Les bijoux des années 40 et 50

Comment définir un bijou des années 40 et 50 ?

Les années 40 et 50 ont marqué une véritable rupture dans le style des bijoux. Du style Art Déco, on passe à un style plus coloré, plus fantaisiste, et surtout plus libre : le style rétro. On vous explique quelles sont ses caractéristiques et son histoire. 

Bijoux des années 40 50

Bijoux des années 40 et 50 : du noir et blanc à la couleur

Dans les années 20 et 30, le platine, l’onyx et le diamant étaient très tendance. Par conséquent, on privilégiait alors les bijoux sobres en noir et blanc, de style art déco. Les années 40 sont toutefois marquées par une rupture de style : la couleur revient dans les bijoux, notamment avec l’or jaune mais aussi l’or rose.
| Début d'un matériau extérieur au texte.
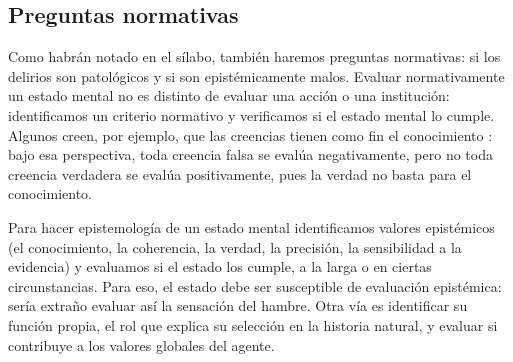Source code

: \documentclass[a4paper,nofonts,justified]{tufte-handout}
\begin{document}
\subsection{Preguntas normativas}
Como habrán notado en el sílabo, también haremos preguntas normativas: si los delirios son patológicos y si son epistémicamente malos. Evaluar normativamente un estado mental no es distinto de evaluar una acción o una institución: identificamos un criterio normativo y verificamos si el estado mental lo cumple. Algunos creen, por ejemplo, que las creencias tienen como fin el conocimiento \citep{williamson2000}: bajo esa perspectiva, toda creencia falsa se evalúa negativamente, pero no toda creencia verdadera se evalúa positivamente, pues la verdad no basta para el conocimiento.

Para hacer epistemología de un estado mental identificamos valores epistémicos (el conocimiento, la coherencia, la verdad, la precisión, la sensibilidad a la evidencia) y evaluamos si el estado los cumple, a la larga o en ciertas circunstancias. Para eso, el estado debe ser susceptible de evaluación epistémica: sería extraño evaluar así la sensación del hambre. Otra vía es identificar su función propia, el rol que explica su selección en la historia natural, y evaluar si contribuye a los valores globales del agente.



\end{document}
Au cours des années 40 et 50, les bijoux passent successivement d’un style animalier et floral (avec notamment la Bague Panthère de Cartier en 1943) à un style plus abstrait. Le style des bijoux des années 50 se nourrit des nouveaux courants d’arts naissant à la même époque, moins figuratifs et plus fantaisistes.

Parmi les grands joailliers des années 40 et 50, on trouve notamment CartierVan Cleef and Arpels, BoucheronBulgari, Hermès, Mauboussin, Sterlé, ou encore Mellerio dits Meller.

Petite histoire des bijoux des années 40 et 50

La rupture de style entre les bijoux des années 20 et 30, inspirés du style Art Déco, et les bijoux des années 40 et 50, plus exubérants et colorés, a coïncidé avec la Seconde Guerre Mondiale. Dès 1937 et la Guerre Civile d’Espagne, on pressent une rupture lors de l’Exposition Internationale des Arts Techniques dans la Vie Moderne, avec le retour des bijoux d’inspiration figurative dans la catégorie des « Arts de la parure ».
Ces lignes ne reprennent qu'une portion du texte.